Sessizlik ve Damgalama
Rishmawi, kadınların toplumsal damgalama korkusuyla cinsel saldırıları gizlemek zorunda kaldığını belirtirken, bunun kültürel bir tabuya dönüştüğünü vurguluyor. Cinsel saldırı mağdurları, geleneksel toplumsal yapı nedeniyle dışlanma korkusuyla yaşadıkları acıları paylaşamıyorlar.
Sağlık Sistemindeki Çöküntü
Sudan'daki sağlık sistemi çatışmalar nedeniyle büyük bir çöküntü yaşıyor. Rishmawi, doktorların ve sağlık çalışanlarının ülkeden ayrıldığını, hastanelerin ise savaş nedeniyle işlevsiz hale geldiğini açıkladı. "Bu durum, kadın hastalıklarıyla ilgili tıbbi müdahaleleri de zorlaştırıyor," diyerek sağlık hizmetlerinin yetersizliğine vurgu yaptı.
Uluslararası Toplumdan Beklentiler
Mona Rishmawi, siyasetçilerin cinsel şiddeti kabul edilemez bir durum olarak ele alması ve faillerin adalet önüne çıkarılması konusunda suçlamalarının gerekli olduğuna dikkat çekti. "Kadınlara yönelik bu savaşın durdurulması şart," diyor.
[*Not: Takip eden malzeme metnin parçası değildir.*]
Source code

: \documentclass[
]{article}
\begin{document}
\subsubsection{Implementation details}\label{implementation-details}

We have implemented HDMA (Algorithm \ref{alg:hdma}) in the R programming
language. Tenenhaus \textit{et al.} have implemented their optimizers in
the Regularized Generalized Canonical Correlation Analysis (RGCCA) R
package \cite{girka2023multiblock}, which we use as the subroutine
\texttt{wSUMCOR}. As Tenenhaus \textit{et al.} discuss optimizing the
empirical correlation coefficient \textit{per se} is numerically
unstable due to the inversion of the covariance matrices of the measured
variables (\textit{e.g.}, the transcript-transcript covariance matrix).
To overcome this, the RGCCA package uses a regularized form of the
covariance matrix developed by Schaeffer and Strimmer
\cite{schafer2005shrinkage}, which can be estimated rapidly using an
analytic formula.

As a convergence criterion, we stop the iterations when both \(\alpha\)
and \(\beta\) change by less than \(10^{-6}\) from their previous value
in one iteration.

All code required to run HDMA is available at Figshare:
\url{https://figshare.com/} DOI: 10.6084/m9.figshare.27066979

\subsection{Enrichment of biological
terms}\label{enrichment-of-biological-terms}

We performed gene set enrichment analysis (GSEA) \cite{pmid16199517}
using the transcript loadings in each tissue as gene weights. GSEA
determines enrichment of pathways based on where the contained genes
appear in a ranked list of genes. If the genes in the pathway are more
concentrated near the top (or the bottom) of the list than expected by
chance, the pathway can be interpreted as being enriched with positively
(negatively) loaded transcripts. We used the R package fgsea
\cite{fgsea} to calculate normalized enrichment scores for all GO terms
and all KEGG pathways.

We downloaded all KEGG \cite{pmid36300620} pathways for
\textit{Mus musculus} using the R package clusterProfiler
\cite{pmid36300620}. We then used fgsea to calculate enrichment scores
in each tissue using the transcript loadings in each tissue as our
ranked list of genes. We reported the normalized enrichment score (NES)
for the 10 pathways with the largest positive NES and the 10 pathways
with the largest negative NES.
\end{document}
Sudan'daki Çatışma ve Sonuçları
Sudan'daki iç savaş, 30 yıllık Ömer el Beşir yönetiminin devrilmesi ardından, ordu ve Hızlı Destek Kuvvetleri (HDK) arasında süregelen bir güç mücadelesini içeriyor. Birleşmiş Milletler’e göre, çatışmalar sonucu 18 bin 800’den fazla kişinin hayatını kaybettiği ve neredeyse 10 milyon insanın yerinden edildiği belirtiliyor.